Deszcz zmienny jest

PAP/a

publikacja 13.08.2010 11:06

Opady występujące w ostatnich latach m.in. w Polsce są gwałtowniejsze. Burze i intensywne deszcze - jeśli już są - to trwają długo i są bardzo obfite, albo przez długi czas nie występują wcale - powiedział PAP dr hab. Robert Twardosz z Zakładu Klimatologii Uniwersytetu Jagiellońskiego.

"Po suchych latach 90. mamy wrażenie, że powracamy w fazę zwiększonych opadów - powiedział klimatolog. - Obserwujemy dłuższe okresy opadowe, przeplatane okresami pozbawionymi opadów, które trwają przez kilka lub kilkanaście dni".


Zdaniem klimatologa, struktura opadów wyraźnie się zmieniła. Na taką sytuację może wpływać wiele czynników, jednak naukowcy do końca nie znają mechanizmów, które rządzą zmiennością cyrkulacji atmosferycznej, wpływającej na zmienność i strukturę opadów deszczu.
Trudno również powiedzieć co będzie w przyszłości, czy czekają nas lata suche czy raczej musimy spodziewać się dużych opadów deszczu. "Opady są bardzo zmienne w czasie i przestrzeni" - zaznaczył klimatolog.

Czasami nie sprawdzają się nawet prognozy 24-godzinne podawane przez synoptyków. "Zjawiska przyrodniczego nie jesteśmy w stanie przewidzieć ze 100-proc. dokładnością, bo przyroda rządzi się własnymi prawami" - podkreślił rozmówca PAP.

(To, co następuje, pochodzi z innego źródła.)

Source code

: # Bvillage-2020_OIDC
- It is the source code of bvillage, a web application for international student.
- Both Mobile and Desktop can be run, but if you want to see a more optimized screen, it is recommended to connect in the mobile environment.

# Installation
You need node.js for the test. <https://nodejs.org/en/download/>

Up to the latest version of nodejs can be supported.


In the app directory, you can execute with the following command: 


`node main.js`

Przypomniał, że bieżący monitoring pogody prowadzi się również przez obserwacje radarowe. Czasem jednak zjawiska atmosferyczne rozwijają się tak szybko, że trudno w ciągu kilkunastu minut dotrzeć do całego społeczeństwa, lub nawet określonej jego części, by skutecznie ostrzec przed zagrożeniem.

Zdaniem rozmówcy PAP trudno dziś uniknąć strat materialnych spowodowanych np. nagłymi powodziami, ponieważ w ostatnich latach z zabudową zeszliśmy w doliny rzek. Gdy rzeka wyleje się ze swego wąskiego koryta, to musi rozlać się właśnie na zagospodarowane już tereny zalewowe.

"Kiedyś królowie i książęta budowali zamki na wzniesieniach; nie można było znaleźć zamku położonego w dolinie rzeki. Zdawano sobie sprawę z tego, jakie miejsca nadają się pod budowę ważnych obiektów. Teraz bywa inaczej" - zauważył dr Twardosz.